PROMPT: Lines below that hold the word "problema" must be copied in full.

EXERCISE INPUT:
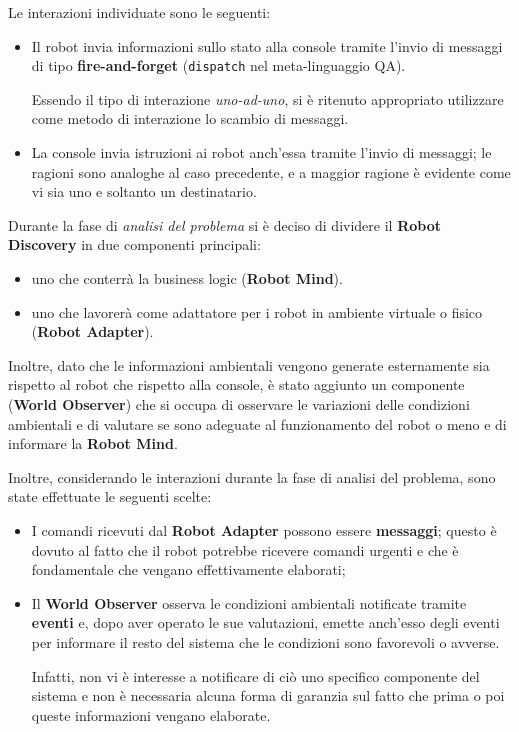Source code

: \documentclass{llncs}
\begin{document}
Le interazioni individuate sono le seguenti:

\begin{itemize}
  \item
    Il robot invia informazioni sullo stato alla console tramite l'invio di messaggi di tipo \textbf{fire-and-forget}
    (\texttt{dispatch} nel meta-linguaggio QA).

    Essendo il tipo di interazione \textit{uno-ad-uno}, si è ritenuto appropriato utilizzare come metodo di interazione lo scambio di messaggi.

  \item
    La console invia istruzioni ai robot anch'essa tramite l'invio di messaggi;
    le ragioni sono analoghe al caso precedente, e a maggior ragione è evidente come vi sia uno e soltanto un destinatario.
\end{itemize}

Durante la fase di \textit{analisi del problema} si è deciso di dividere il \textbf{Robot Discovery} in due componenti principali:

\begin{itemize}
  \item uno che conterrà la business logic (\textbf{Robot Mind}).
  \item uno che lavorerà come adattatore per i robot in ambiente virtuale o fisico (\textbf{Robot Adapter}).
\end{itemize}

Inoltre, dato che le informazioni ambientali vengono generate esternamente sia rispetto al robot che rispetto alla console,
è stato aggiunto un componente (\textbf{World Observer}) che si occupa di osservare le variazioni delle condizioni ambientali e di valutare se sono adeguate al funzionamento del robot o meno e di informare la \textbf{Robot Mind}.

Inoltre, considerando le interazioni durante la fase di analisi del problema, sono state effettuate le seguenti scelte:

\begin{itemize}
    \item
      I comandi ricevuti dal \textbf{Robot Adapter} possono essere \textbf{messaggi};
      questo è dovuto al fatto che il robot potrebbe ricevere comandi urgenti e che è fondamentale che vengano effettivamente elaborati;
    \item
      Il \textbf{World Observer} osserva le condizioni ambientali notificate tramite \textbf{eventi} e, dopo aver operato le sue valutazioni, emette anch'esso degli eventi per informare il resto del sistema che le condizioni sono favorevoli o avverse.

      Infatti, non vi è interesse a notificare di ciò uno specifico componente del sistema e non è necessaria alcuna forma di garanzia sul fatto che prima o poi queste informazioni vengano elaborate.
\end{itemize}
\end{document}
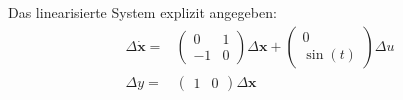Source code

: \documentclass[crop=false]{standalone}
\begin{document}
\begin{task}
\begin{enumerate}[i.]
\begin{solution}
 Das linearisierte System explizit angegeben:
 \[ \begin{aligned} \Delta \dot{\mathbf{x}} =& \begin{pmatrix} 0 & 1 \\ -1 & 0\end{pmatrix} \Delta \mathbf{x} + \begin{pmatrix} 0 \\ \sin (t) \end{pmatrix} \Delta u\\ 
 \Delta y =& \begin{pmatrix} 1 & 0 \end{pmatrix} \Delta \mathbf{x}
    \end{aligned}
 \]
    \end{solution}
 \end{enumerate}
\end{task}
\end{document}
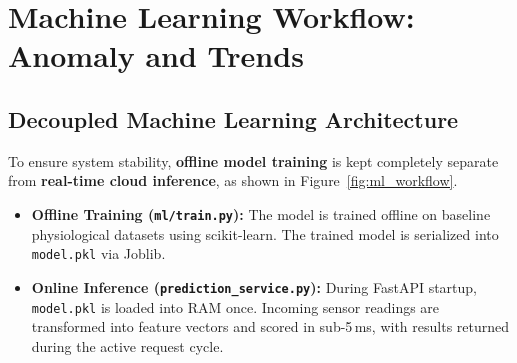 \documentclass[12pt]{article}
\begin{document}
\section{Machine Learning Workflow: Anomaly and Trends}
\label{sec:ml_workflow}

\subsection{Decoupled Machine Learning Architecture}
To ensure system stability, \textbf{offline model training} is kept completely separate from \textbf{real-time cloud inference}, as shown in Figure~\ref{fig:ml_workflow}.
\begin{itemize}
    \item \textbf{Offline Training (\texttt{ml/train.py}):} The model is trained offline on baseline physiological datasets using scikit-learn. The trained model is serialized into \texttt{model.pkl} via Joblib.
    \item \textbf{Online Inference (\texttt{prediction\_service.py}):} During FastAPI startup, \texttt{model.pkl} is loaded into RAM once. Incoming sensor readings are transformed into feature vectors and scored in sub-5\,ms, with results returned during the active request cycle.
\end{itemize}
\end{document}
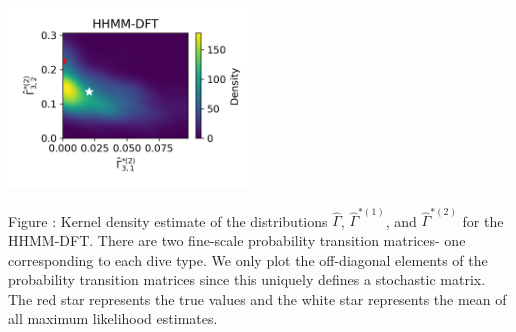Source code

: \documentclass{article}
\begin{document}
\begin{center}
        \includegraphics[width=2.5in]{../Plots/hhmm_FV_uncorr_Gamma_density_1_row_2.png}
        \end{center}
        
        \noindent Figure : Kernel density estimate of the distributions $\hat \Gamma$, $\hat \Gamma^{*(1)}$, and $\hat \Gamma^{*(2)}$ for the HHMM-DFT. There are two fine-scale probability transition matrices- one corresponding to each dive type. We only plot the off-diagonal elements of the probability transition matrices since this uniquely defines a stochastic matrix. The red star represents the true values and the white star represents the mean of all maximum likelihood estimates.
        \addtocounter{fignum}{1}
        
        \newpage
\end{document}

ANSWER:
Durante la fase di \textit{analisi del problema} si è deciso di dividere il \textbf{Robot Discovery} in due componenti principali:
Inoltre, considerando le interazioni durante la fase di analisi del problema, sono state effettuate le seguenti scelte:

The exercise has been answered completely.